→ **TASK DESCRIPTION**: The number of lines below holding the string "begin" is the only answer wanted.

→ **GIVEN DATA**:
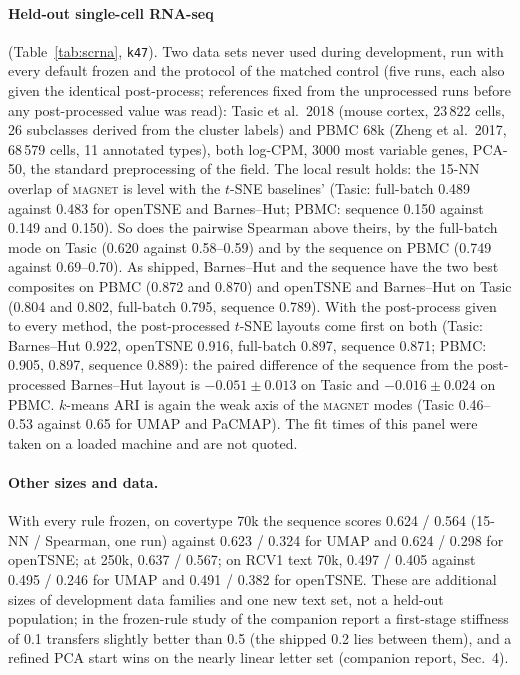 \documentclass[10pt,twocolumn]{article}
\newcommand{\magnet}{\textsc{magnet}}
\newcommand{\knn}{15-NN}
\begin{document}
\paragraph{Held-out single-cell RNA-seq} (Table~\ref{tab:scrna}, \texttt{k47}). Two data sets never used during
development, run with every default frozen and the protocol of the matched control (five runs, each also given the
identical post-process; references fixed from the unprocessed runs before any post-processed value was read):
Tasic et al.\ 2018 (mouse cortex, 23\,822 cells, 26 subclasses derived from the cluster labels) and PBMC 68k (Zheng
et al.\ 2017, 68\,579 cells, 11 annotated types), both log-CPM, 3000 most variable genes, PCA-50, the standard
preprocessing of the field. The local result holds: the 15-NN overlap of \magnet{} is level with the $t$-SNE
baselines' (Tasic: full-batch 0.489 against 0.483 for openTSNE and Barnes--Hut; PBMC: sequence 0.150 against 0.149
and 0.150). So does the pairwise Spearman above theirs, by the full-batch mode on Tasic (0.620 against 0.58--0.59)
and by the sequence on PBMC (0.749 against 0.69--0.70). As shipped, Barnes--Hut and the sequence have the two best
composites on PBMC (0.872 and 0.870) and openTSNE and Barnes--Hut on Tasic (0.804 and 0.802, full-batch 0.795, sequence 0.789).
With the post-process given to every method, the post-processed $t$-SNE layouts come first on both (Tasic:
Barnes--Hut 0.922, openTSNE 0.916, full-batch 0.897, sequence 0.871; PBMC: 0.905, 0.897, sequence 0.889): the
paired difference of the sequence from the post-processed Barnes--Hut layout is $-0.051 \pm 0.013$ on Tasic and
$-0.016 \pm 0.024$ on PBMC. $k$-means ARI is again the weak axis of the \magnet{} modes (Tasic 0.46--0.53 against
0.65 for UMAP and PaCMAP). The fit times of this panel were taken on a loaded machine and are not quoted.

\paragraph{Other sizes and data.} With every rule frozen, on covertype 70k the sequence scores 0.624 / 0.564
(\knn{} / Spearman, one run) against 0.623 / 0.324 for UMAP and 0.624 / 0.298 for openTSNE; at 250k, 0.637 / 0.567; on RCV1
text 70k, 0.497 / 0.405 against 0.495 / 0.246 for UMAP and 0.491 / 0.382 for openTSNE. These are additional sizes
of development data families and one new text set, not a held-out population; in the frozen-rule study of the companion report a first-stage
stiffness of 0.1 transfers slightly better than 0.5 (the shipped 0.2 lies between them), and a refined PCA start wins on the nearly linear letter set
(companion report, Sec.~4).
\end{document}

* * *

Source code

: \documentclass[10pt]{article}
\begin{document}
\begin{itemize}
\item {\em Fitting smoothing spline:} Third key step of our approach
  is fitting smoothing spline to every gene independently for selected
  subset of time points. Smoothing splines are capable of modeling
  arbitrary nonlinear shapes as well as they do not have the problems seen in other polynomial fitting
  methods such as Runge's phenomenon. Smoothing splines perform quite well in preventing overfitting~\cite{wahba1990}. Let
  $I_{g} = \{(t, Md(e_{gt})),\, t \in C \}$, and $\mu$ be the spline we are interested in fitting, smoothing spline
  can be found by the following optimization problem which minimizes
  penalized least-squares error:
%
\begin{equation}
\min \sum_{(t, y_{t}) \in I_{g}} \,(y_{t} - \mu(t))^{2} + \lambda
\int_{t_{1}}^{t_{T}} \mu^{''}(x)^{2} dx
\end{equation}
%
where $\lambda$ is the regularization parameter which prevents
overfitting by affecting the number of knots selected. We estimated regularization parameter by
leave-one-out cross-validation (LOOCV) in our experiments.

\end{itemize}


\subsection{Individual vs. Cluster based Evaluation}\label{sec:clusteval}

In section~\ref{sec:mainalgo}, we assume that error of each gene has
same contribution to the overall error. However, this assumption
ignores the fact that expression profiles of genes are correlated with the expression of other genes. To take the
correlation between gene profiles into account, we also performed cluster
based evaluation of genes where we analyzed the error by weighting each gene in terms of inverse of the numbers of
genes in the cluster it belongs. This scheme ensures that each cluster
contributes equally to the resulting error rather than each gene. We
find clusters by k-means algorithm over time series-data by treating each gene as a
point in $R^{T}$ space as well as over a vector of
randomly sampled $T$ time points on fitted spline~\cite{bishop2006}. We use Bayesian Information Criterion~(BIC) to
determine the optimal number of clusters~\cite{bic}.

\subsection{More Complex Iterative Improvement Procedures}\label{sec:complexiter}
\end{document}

→ **RESULT OF THE TASK**: 4